Antig. 332 -375), или же ей предоставляется гораздо меньшее значение, чем роли
Зевса (Hes. Theog. 96). Более того, в античности существовала традиция
осуждающего изображения Прометея, преимущественно в римских авторов. Так, для
Горация Прометей совершил «злой обман», принеся огонь, так как это привело к
пагубным последствиям (Carm. I 3, 27-33), создавая человека, он вложил в него
«злобу» и «безумие» льва (Carm. ІІ, 16, 13-16); Прометей заботился только о
теле, и отсюда все беды человеческой жизни и неприязнь среди людей (Propert.
III 5, 7-12).
Чрезвычайно популярный в
европейской литературе также образ Ифигении и связанный с ним мотив
жертвенности и выбора. Напомним, что в мифе об Ифигении (Iφιγένεια)
– дочери Агамемнона и Клитемнестры отразились напластования различных периодов
общественного сознания и стадий развития греческой религии.
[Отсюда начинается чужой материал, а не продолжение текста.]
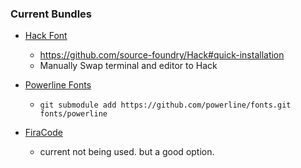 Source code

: ### Current Bundles

- [Hack Font](https://sourcefoundry.org/hack/)

  - https://github.com/source-foundry/Hack#quick-installation
  - Manually Swap terminal and editor to Hack

- [Powerline Fonts](https://github.com/powerline/fonts)

  - `git submodule add https://github.com/powerline/fonts.git fonts/powerline`

- [FiraCode](https://github.com/tonsky/FiraCode)
  - current not being used. but a good option.
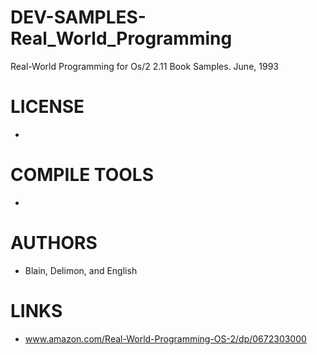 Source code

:# DEV-SAMPLES-Real_World_Programming
Real-World Programming for Os/2 2.11 Book Samples. June, 1993

LICENSE
===============
* 

COMPILE TOOLS
===============
* 
 
AUTHORS
===============
* Blain, Delimon, and English

LINKS
===============
* www.amazon.com/Real-World-Programming-OS-2/dp/0672303000
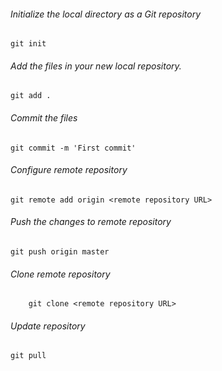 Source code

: ###### Initialize the local directory as a Git repository
	git init
###### Add the files in your new local repository. 
	git add .
###### Commit the files  
	git commit -m 'First commit'
###### Configure remote repository 
	git remote add origin <remote repository URL>
###### Push the changes to remote repository 
	git push origin master
###### Clone remote repository
        git clone <remote repository URL>
###### Update repository
	git pull 
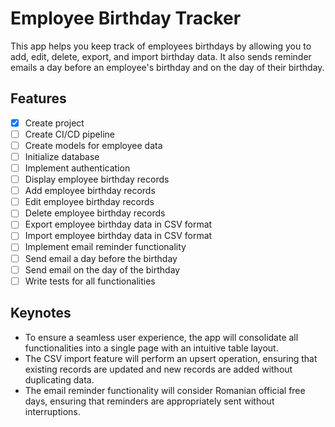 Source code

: # Employee Birthday Tracker

This app helps you keep track of employees birthdays by allowing you to add, edit, delete, export, and import birthday
data. It also sends reminder emails a day before an employee's birthday and on the day of their birthday.

## Features

- [x] Create project
- [ ] Create CI/CD pipeline
- [ ] Create models for employee data
- [ ] Initialize database
- [ ] Implement authentication
- [ ] Display employee birthday records
- [ ] Add employee birthday records
- [ ] Edit employee birthday records
- [ ] Delete employee birthday records
- [ ] Export employee birthday data in CSV format
- [ ] Import employee birthday data in CSV format
- [ ] Implement email reminder functionality
- [ ] Send email a day before the birthday
- [ ] Send email on the day of the birthday
- [ ] Write tests for all functionalities

## Keynotes

- To ensure a seamless user experience, the app will consolidate all functionalities into a single page with an
intuitive table layout.
- The CSV import feature will perform an upsert operation, ensuring that existing records are updated and new records 
are added without duplicating data.
- The email reminder functionality will consider Romanian official free days, ensuring that reminders are appropriately
sent without interruptions.
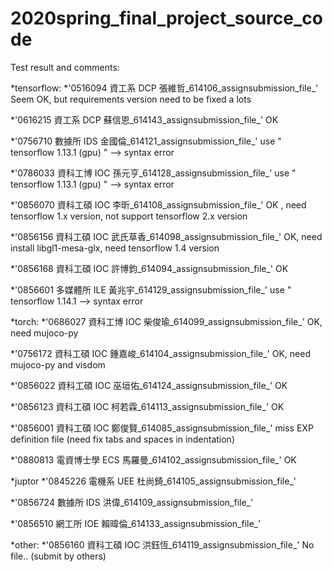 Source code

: # 2020spring_final_project_source_code

Test result and comments:

*tensorflow: 
  *'0516094 資工系  DCP 張維哲_614106_assignsubmission_file_'  Seem OK, but requirements version need to be fixed a lots
  
  *'0616215 資工系  DCP 蘇信恩_614143_assignsubmission_file_'  OK
  
  *'0756710 數據所  IDS 金國倫_614121_assignsubmission_file_'  use " tensorflow 1.13.1 (gpu)  "  --> syntax error 
  
  *'0786033 資科工博  IOC 孫元亨_614128_assignsubmission_file_' use " tensorflow 1.13.1 (gpu)  "  --> syntax error 
  
  *'0856070 資科工碩  IOC 李昕_614108_assignsubmission_file_'  OK , need tensorflow 1.x version, not support tensorflow 2.x version
  
  *'0856156 資科工碩  IOC 武氏草香_614098_assignsubmission_file_'  OK, need install libgl1-mesa-glx,  need tensorflow 1.4 version
  
  *'0856168 資科工碩  IOC 許博鈞_614094_assignsubmission_file_'  OK
  
  *'0856601 多媒體所  ILE 黃兆宇_614129_assignsubmission_file_'    use " tensorflow 1.14.1 -->  syntax error    

*torch: 
  *'0686027 資科工博  IOC 柴俊瑜_614099_assignsubmission_file_'  OK, need mujoco-py
  
  *'0756172 資科工碩  IOC 鍾嘉峻_614104_assignsubmission_file_'  OK, need mujoco-py and visdom
  
  *'0856022 資科工碩  IOC 巫垣佑_614124_assignsubmission_file_'  OK
  
  *'0856123 資科工碩  IOC 柯若霖_614113_assignsubmission_file_'  OK
  
  *'0856001 資科工碩  IOC 鄭俊賢_614085_assignsubmission_file_'  miss EXP definition file (need fix tabs and spaces in indentation)
  
  *'0880813 電資博士學  ECS 馬羅曼_614102_assignsubmission_file_'  OK

*juptor
  *'0845226 電機系  UEE 杜尚錡_614105_assignsubmission_file_' 
  
  *'0856724 數據所  IDS 洪偉_614109_assignsubmission_file_'  
  
  *'0856510 網工所  IOE 賴暐倫_614133_assignsubmission_file_' 

*other: 
  *'0856160 資科工碩  IOC 洪鈺恆_614119_assignsubmission_file_' No file.. (submit by others)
У Гомера [1] место
Ифигении среди дочерей Агамемнона занимает Ифианасса, возможно, с момента ее
замены и перемещения в Тавриду. Миф о принесении в жертву Ифигении впоследствии
отражен в Гесиода в его «Каталоге женщин» (фрагмент 23 а, 17-26), дальше – в хоровой
лирике (Стесихор, Пиндар) и в афинских драматургов V в. до н.э. От трагедий
«Ифигения» Эсхила и «Ифигения» Софокла дошли лишь незначительные фрагменты.
Однако миф об Ифигении Эсхил упоминает также в своих «Агамемноне» и «Орестеи».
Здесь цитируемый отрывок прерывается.